Task directions -
Write an exact copy of the entries below that leaves out all pictures.

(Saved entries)
--------------------

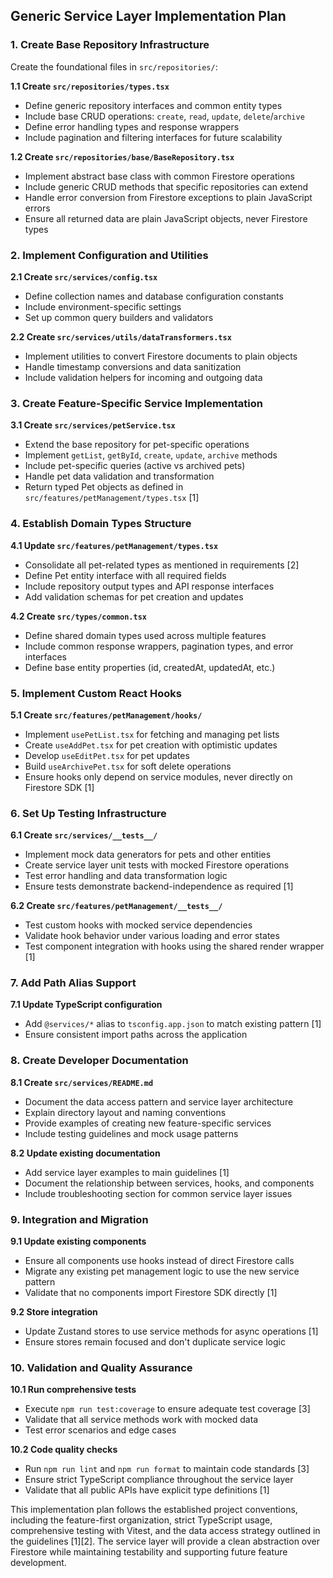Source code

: ## Generic Service Layer Implementation Plan

### 1. Create Base Repository Infrastructure

Create the foundational files in `src/repositories/`:

**1.1 Create `src/repositories/types.tsx`**
- Define generic repository interfaces and common entity types
- Include base CRUD operations: `create`, `read`, `update`, `delete`/`archive`
- Define error handling types and response wrappers
- Include pagination and filtering interfaces for future scalability

**1.2 Create `src/repositories/base/BaseRepository.tsx`**
- Implement abstract base class with common Firestore operations
- Include generic CRUD methods that specific repositories can extend
- Handle error conversion from Firestore exceptions to plain JavaScript errors
- Ensure all returned data are plain JavaScript objects, never Firestore types

### 2. Implement Configuration and Utilities

**2.1 Create `src/services/config.tsx`**
- Define collection names and database configuration constants
- Include environment-specific settings
- Set up common query builders and validators

**2.2 Create `src/services/utils/dataTransformers.tsx`**
- Implement utilities to convert Firestore documents to plain objects
- Handle timestamp conversions and data sanitization
- Include validation helpers for incoming and outgoing data

### 3. Create Feature-Specific Service Implementation

**3.1 Create `src/services/petService.tsx`**
- Extend the base repository for pet-specific operations
- Implement `getList`, `getById`, `create`, `update`, `archive` methods
- Include pet-specific queries (active vs archived pets)
- Handle pet data validation and transformation
- Return typed Pet objects as defined in `src/features/petManagement/types.tsx` [1]

### 4. Establish Domain Types Structure

**4.1 Update `src/features/petManagement/types.tsx`**
- Consolidate all pet-related types as mentioned in requirements [2]
- Define Pet entity interface with all required fields
- Include repository output types and API response interfaces
- Add validation schemas for pet creation and updates

**4.2 Create `src/types/common.tsx`**
- Define shared domain types used across multiple features
- Include common response wrappers, pagination types, and error interfaces
- Define base entity properties (id, createdAt, updatedAt, etc.)

### 5. Implement Custom React Hooks

**5.1 Create `src/features/petManagement/hooks/`**
- Implement `usePetList.tsx` for fetching and managing pet lists
- Create `useAddPet.tsx` for pet creation with optimistic updates
- Develop `useEditPet.tsx` for pet updates
- Build `useArchivePet.tsx` for soft delete operations
- Ensure hooks only depend on service modules, never directly on Firestore SDK [1]

### 6. Set Up Testing Infrastructure

**6.1 Create `src/services/__tests__/`**
- Implement mock data generators for pets and other entities
- Create service layer unit tests with mocked Firestore operations
- Test error handling and data transformation logic
- Ensure tests demonstrate backend-independence as required [1]

**6.2 Create `src/features/petManagement/__tests__/`**
- Test custom hooks with mocked service dependencies
- Validate hook behavior under various loading and error states
- Test component integration with hooks using the shared render wrapper [1]

### 7. Add Path Alias Support

**7.1 Update TypeScript configuration**
- Add `@services/*` alias to `tsconfig.app.json` to match existing pattern [1]
- Ensure consistent import paths across the application

### 8. Create Developer Documentation

**8.1 Create `src/services/README.md`**
- Document the data access pattern and service layer architecture
- Explain directory layout and naming conventions
- Provide examples of creating new feature-specific services
- Include testing guidelines and mock usage patterns

**8.2 Update existing documentation**
- Add service layer examples to main guidelines [1]
- Document the relationship between services, hooks, and components
- Include troubleshooting section for common service layer issues

### 9. Integration and Migration

**9.1 Update existing components**
- Ensure all components use hooks instead of direct Firestore calls
- Migrate any existing pet management logic to use the new service pattern
- Validate that no components import Firestore SDK directly [1]

**9.2 Store integration**
- Update Zustand stores to use service methods for async operations [1]
- Ensure stores remain focused and don't duplicate service logic

### 10. Validation and Quality Assurance

**10.1 Run comprehensive tests**
- Execute `npm run test:coverage` to ensure adequate test coverage [3]
- Validate that all service methods work with mocked data
- Test error scenarios and edge cases

**10.2 Code quality checks**
- Run `npm run lint` and `npm run format` to maintain code standards [3]
- Ensure strict TypeScript compliance throughout the service layer
- Validate that all public APIs have explicit type definitions [1]

This implementation plan follows the established project conventions, including the feature-first organization, strict TypeScript usage, comprehensive testing with Vitest, and the data access strategy outlined in the guidelines [1][2]. The service layer will provide a clean abstraction over Firestore while maintaining testability and supporting future feature development.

--------------------

Result of this task -
Source code

: ## Generic Service Layer Implementation Plan

### 1. Create Base Repository Infrastructure

Create the foundational files in `src/repositories/`:

**1.1 Create `src/repositories/types.tsx`**
- Define generic repository interfaces and common entity types
- Include base CRUD operations: `create`, `read`, `update`, `delete`/`archive`
- Define error handling types and response wrappers
- Include pagination and filtering interfaces for future scalability

**1.2 Create `src/repositories/base/BaseRepository.tsx`**
- Implement abstract base class with common Firestore operations
- Include generic CRUD methods that specific repositories can extend
- Handle error conversion from Firestore exceptions to plain JavaScript errors
- Ensure all returned data are plain JavaScript objects, never Firestore types

### 2. Implement Configuration and Utilities

**2.1 Create `src/services/config.tsx`**
- Define collection names and database configuration constants
- Include environment-specific settings
- Set up common query builders and validators

**2.2 Create `src/services/utils/dataTransformers.tsx`**
- Implement utilities to convert Firestore documents to plain objects
- Handle timestamp conversions and data sanitization
- Include validation helpers for incoming and outgoing data

### 3. Create Feature-Specific Service Implementation

**3.1 Create `src/services/petService.tsx`**
- Extend the base repository for pet-specific operations
- Implement `getList`, `getById`, `create`, `update`, `archive` methods
- Include pet-specific queries (active vs archived pets)
- Handle pet data validation and transformation
- Return typed Pet objects as defined in `src/features/petManagement/types.tsx` [1]

### 4. Establish Domain Types Structure

**4.1 Update `src/features/petManagement/types.tsx`**
- Consolidate all pet-related types as mentioned in requirements [2]
- Define Pet entity interface with all required fields
- Include repository output types and API response interfaces
- Add validation schemas for pet creation and updates

**4.2 Create `src/types/common.tsx`**
- Define shared domain types used across multiple features
- Include common response wrappers, pagination types, and error interfaces
- Define base entity properties (id, createdAt, updatedAt, etc.)

### 5. Implement Custom React Hooks

**5.1 Create `src/features/petManagement/hooks/`**
- Implement `usePetList.tsx` for fetching and managing pet lists
- Create `useAddPet.tsx` for pet creation with optimistic updates
- Develop `useEditPet.tsx` for pet updates
- Build `useArchivePet.tsx` for soft delete operations
- Ensure hooks only depend on service modules, never directly on Firestore SDK [1]

### 6. Set Up Testing Infrastructure

**6.1 Create `src/services/__tests__/`**
- Implement mock data generators for pets and other entities
- Create service layer unit tests with mocked Firestore operations
- Test error handling and data transformation logic
- Ensure tests demonstrate backend-independence as required [1]

**6.2 Create `src/features/petManagement/__tests__/`**
- Test custom hooks with mocked service dependencies
- Validate hook behavior under various loading and error states
- Test component integration with hooks using the shared render wrapper [1]

### 7. Add Path Alias Support

**7.1 Update TypeScript configuration**
- Add `@services/*` alias to `tsconfig.app.json` to match existing pattern [1]
- Ensure consistent import paths across the application

### 8. Create Developer Documentation

**8.1 Create `src/services/README.md`**
- Document the data access pattern and service layer architecture
- Explain directory layout and naming conventions
- Provide examples of creating new feature-specific services
- Include testing guidelines and mock usage patterns

**8.2 Update existing documentation**
- Add service layer examples to main guidelines [1]
- Document the relationship between services, hooks, and components
- Include troubleshooting section for common service layer issues

### 9. Integration and Migration

**9.1 Update existing components**
- Ensure all components use hooks instead of direct Firestore calls
- Migrate any existing pet management logic to use the new service pattern
- Validate that no components import Firestore SDK directly [1]

**9.2 Store integration**
- Update Zustand stores to use service methods for async operations [1]
- Ensure stores remain focused and don't duplicate service logic

### 10. Validation and Quality Assurance

**10.1 Run comprehensive tests**
- Execute `npm run test:coverage` to ensure adequate test coverage [3]
- Validate that all service methods work with mocked data
- Test error scenarios and edge cases

**10.2 Code quality checks**
- Run `npm run lint` and `npm run format` to maintain code standards [3]
- Ensure strict TypeScript compliance throughout the service layer
- Validate that all public APIs have explicit type definitions [1]

This implementation plan follows the established project conventions, including the feature-first organization, strict TypeScript usage, comprehensive testing with Vitest, and the data access strategy outlined in the guidelines [1][2]. The service layer will provide a clean abstraction over Firestore while maintaining testability and supporting future feature development.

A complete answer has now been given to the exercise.